As things began to wind down McLeish made another change, this time subbing off Barry Bannan in favor of Marc Albrighton. Bannan was the only creative player left on the pitch for Villa, while Albrighton looks completely out of sort and not at all a threat until his confidence receives a much needed boost. Still, Albrighton is undeniably talented and can send in a good ball from all over the place; there's a case to be made for bringing him on. But why for Bannan? Despite being down a goal, Villa were still playing with four at the back. Three of them are natural center backs, with Carlos Cuellar making his return in place of the injured Alan Hutton. Why take off an attacking player (who'd had a fine day no less) instead of, say, Stephen Warnock? What's the worst that could happen; you lose by more? Who gives even a hint of a damn? And let's say Bannan was just out of gas. He didn't look it, but McLeish is around these players every day and I'm willing to give him the benefit of the doubt. Why take N'Zogbia (who was clearly not out of gas) off for Heskey instead of Bannan? That way you've gotten the fatigued player off the pitch, brought on Heskey who McLeish appears to have some sort of platonic but still rather creepy fascination with and still give yourself the chance to pull a defender in favor of an attacking player later in the game should it still be necessary.

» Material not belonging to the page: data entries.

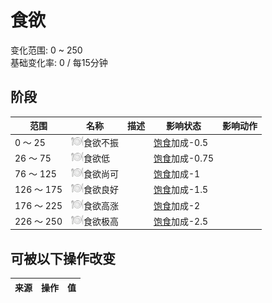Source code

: # 食欲  
变化范围: 0 ~ 250  
基础变化率: 0 / 每15分钟  
## 阶段  
范围  |  名称  |  描述  |  影响状态  |  影响动作  
----  |  ----  |  ----  |  ----  |  ----  
0 ～ 25  |  <img decoding="async" src="Sprite/Appetite.png" style="width:20px;">食欲不振  |    |  [饱食](Satiation.md)加成-0.5  |    
26 ～ 75  |  <img decoding="async" src="Sprite/Appetite.png" style="width:20px;">食欲低  |    |  [饱食](Satiation.md)加成-0.75  |    
76 ～ 125  |  <img decoding="async" src="Sprite/Appetite.png" style="width:20px;">食欲尚可  |    |  [饱食](Satiation.md)加成-1  |    
126 ～ 175  |  <img decoding="async" src="Sprite/Appetite.png" style="width:20px;">食欲良好  |    |  [饱食](Satiation.md)加成-1.5  |    
176 ～ 225  |  <img decoding="async" src="Sprite/Appetite.png" style="width:20px;">食欲高涨  |    |  [饱食](Satiation.md)加成-2  |    
226 ～ 250  |  <img decoding="async" src="Sprite/Appetite.png" style="width:20px;">食欲极高  |    |  [饱食](Satiation.md)加成-2.5  |    
## 可被以下操作改变  
来源  |  操作  |  值  
----  |  ----  |  ----  
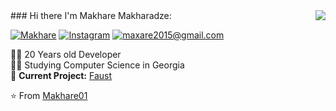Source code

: <img align='right' src="https://github-readme-stats.vercel.app/api?username=Makhare01&theme=flag-india&show_icons=true" />
### Hi there I'm Makhare Makharadze:

[![Makhare](https://img.shields.io/static/v1?label=Github&message=%20&color=orange&logo=github&style=flat-square&logoColor=white)](https://github.com/Makhare01)
[![Instagram](https://img.shields.io/static/v1?label=Instagram&message=%20&color=orange&logo=Instagram&style=flat-square&logoColor=white)](https://www.instagram.com/makhare_makharadze/)
[![maxare2015@gmail.com](https://img.shields.io/static/v1?label=maxare2015@gmail.com.ch&message=%20&color=red&logo=gmail&style=flat-square&logoColor=white)](mailto:maxare2015@gmail.com)
  
  
👨‍💻 20 Years old Developer  
👨‍🎓 Studying Computer Science in Georgia  
🚧 **Current Project:** [Faust](https://github.com/Makhare01/Faust)

⭐️ From [Makhare01](https://github.com/Makhare01)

The mind boggles. And I know that nitpicking coaching decisions is trite and predictable and so forth, but for heaven's sake; the tactical approach in this game was so negative that Alex McLeish thought it was more important to keep a four-man back line and play a striker in defensive midfield rather than attempting to push forward for an equalizer. This was everything people feared when McLeish was hired, yet somehow worse. This was like a worst-case scenario I would use as a hypothetical example of the kind of crazy things people were saying McLeish might do just to make his hiring seem worse. And he actually did it! It would almost be fascinating if it weren't so depressing.

Add in Alan Hutton's horrific challenge that has by all appearances seriously injured Shane Long -the kind of challenge that makes me actively hate players wearing the shirt of the team I support- and McLeish actually defending that challenge in post-game interviews, and you'll understand my current sour state in terms of my relationship with Aston Villa Football Club. I love this team. I will always love this team. But wow do games like these make that love feel completely unrequited (which rationally it is but you know what I mean.) It's just been the nine games and the odds are good McLeish will get at least two or three seasons. That's plenty of time to turn things around (or, alternatively, plenty of time for me to get used to this kind of thing) but this season has not been pleasant so far. Even at the lowest point of last season, I never felt this depressed. I mean yeah, Villa was a bad team for a good chunk of the time, but they were a young team too, with fun and exciting players like Albrighton and Ciaran Clark playing major roles. Now they're a team on which Emile Heskey plays holding midfield.

I'm sure I'm overreacting. It's a thing I do sometimes. By next weekend I'll probably be optimistic again. But I won't be quite as optimistic as I was today, and today I wasn't as optimistic as I was last week, and so on. And I can't imagine I'm alone.